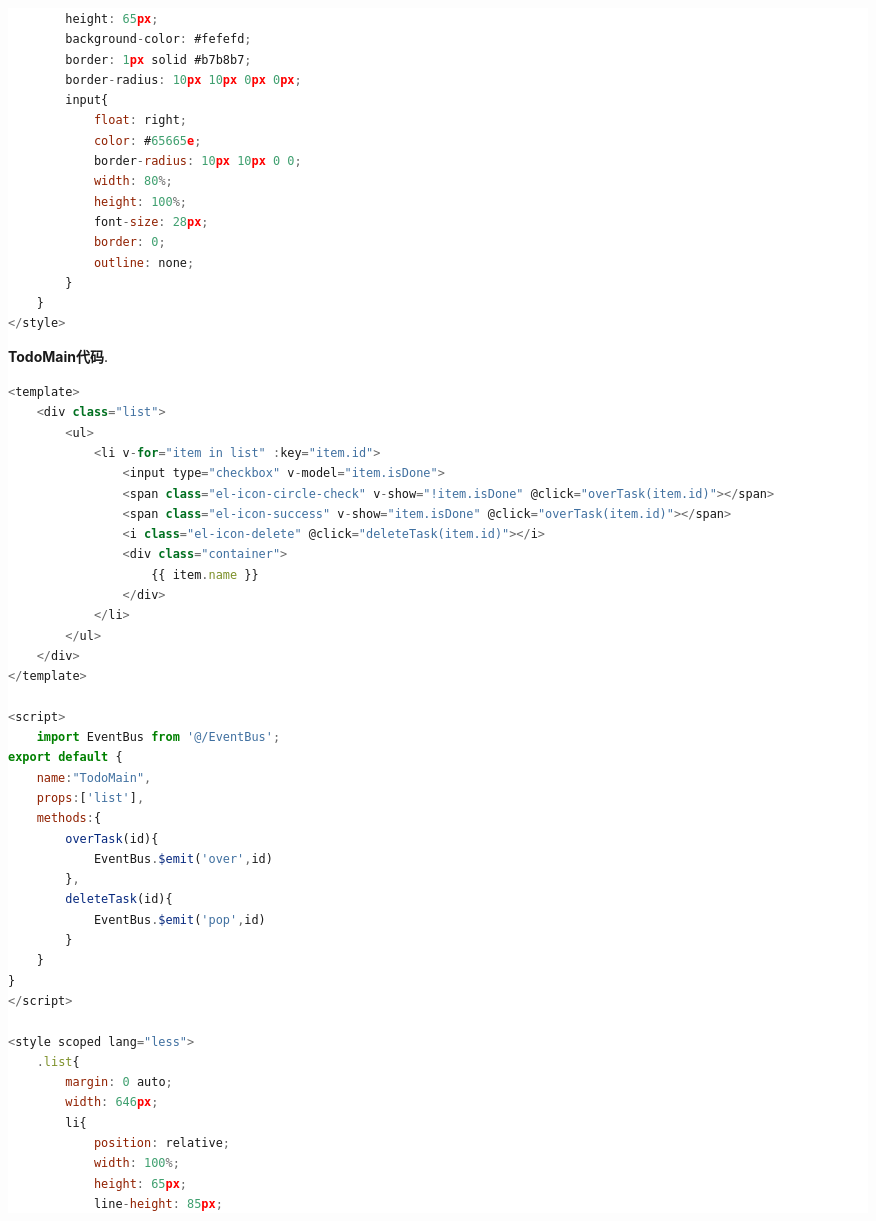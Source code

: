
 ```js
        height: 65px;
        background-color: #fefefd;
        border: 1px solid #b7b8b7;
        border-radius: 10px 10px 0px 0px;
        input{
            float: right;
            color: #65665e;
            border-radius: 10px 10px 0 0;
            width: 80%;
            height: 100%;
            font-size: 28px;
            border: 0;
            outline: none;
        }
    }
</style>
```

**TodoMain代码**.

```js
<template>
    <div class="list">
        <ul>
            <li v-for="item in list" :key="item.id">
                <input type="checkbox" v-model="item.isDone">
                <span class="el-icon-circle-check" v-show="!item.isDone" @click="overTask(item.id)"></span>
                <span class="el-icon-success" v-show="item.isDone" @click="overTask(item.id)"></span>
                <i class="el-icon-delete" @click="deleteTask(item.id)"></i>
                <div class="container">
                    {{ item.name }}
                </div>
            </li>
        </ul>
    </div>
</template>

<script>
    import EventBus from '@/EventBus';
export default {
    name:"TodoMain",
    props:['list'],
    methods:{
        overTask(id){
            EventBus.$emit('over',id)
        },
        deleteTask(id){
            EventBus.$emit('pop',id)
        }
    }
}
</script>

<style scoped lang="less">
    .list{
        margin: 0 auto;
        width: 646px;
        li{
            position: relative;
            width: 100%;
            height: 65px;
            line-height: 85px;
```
※ ※ ※
Give all entries again verbatim, without any images.

Output for this exercise:
Source code

:
 ```js
        height: 65px;
        background-color: #fefefd;
        border: 1px solid #b7b8b7;
        border-radius: 10px 10px 0px 0px;
        input{
            float: right;
            color: #65665e;
            border-radius: 10px 10px 0 0;
            width: 80%;
            height: 100%;
            font-size: 28px;
            border: 0;
            outline: none;
        }
    }
</style>
```

**TodoMain代码**.

```js
<template>
    <div class="list">
        <ul>
            <li v-for="item in list" :key="item.id">
                <input type="checkbox" v-model="item.isDone">
                <span class="el-icon-circle-check" v-show="!item.isDone" @click="overTask(item.id)"></span>
                <span class="el-icon-success" v-show="item.isDone" @click="overTask(item.id)"></span>
                <i class="el-icon-delete" @click="deleteTask(item.id)"></i>
                <div class="container">
                    {{ item.name }}
                </div>
            </li>
        </ul>
    </div>
</template>

<script>
    import EventBus from '@/EventBus';
export default {
    name:"TodoMain",
    props:['list'],
    methods:{
        overTask(id){
            EventBus.$emit('over',id)
        },
        deleteTask(id){
            EventBus.$emit('pop',id)
        }
    }
}
</script>

<style scoped lang="less">
    .list{
        margin: 0 auto;
        width: 646px;
        li{
            position: relative;
            width: 100%;
            height: 65px;
            line-height: 85px;
```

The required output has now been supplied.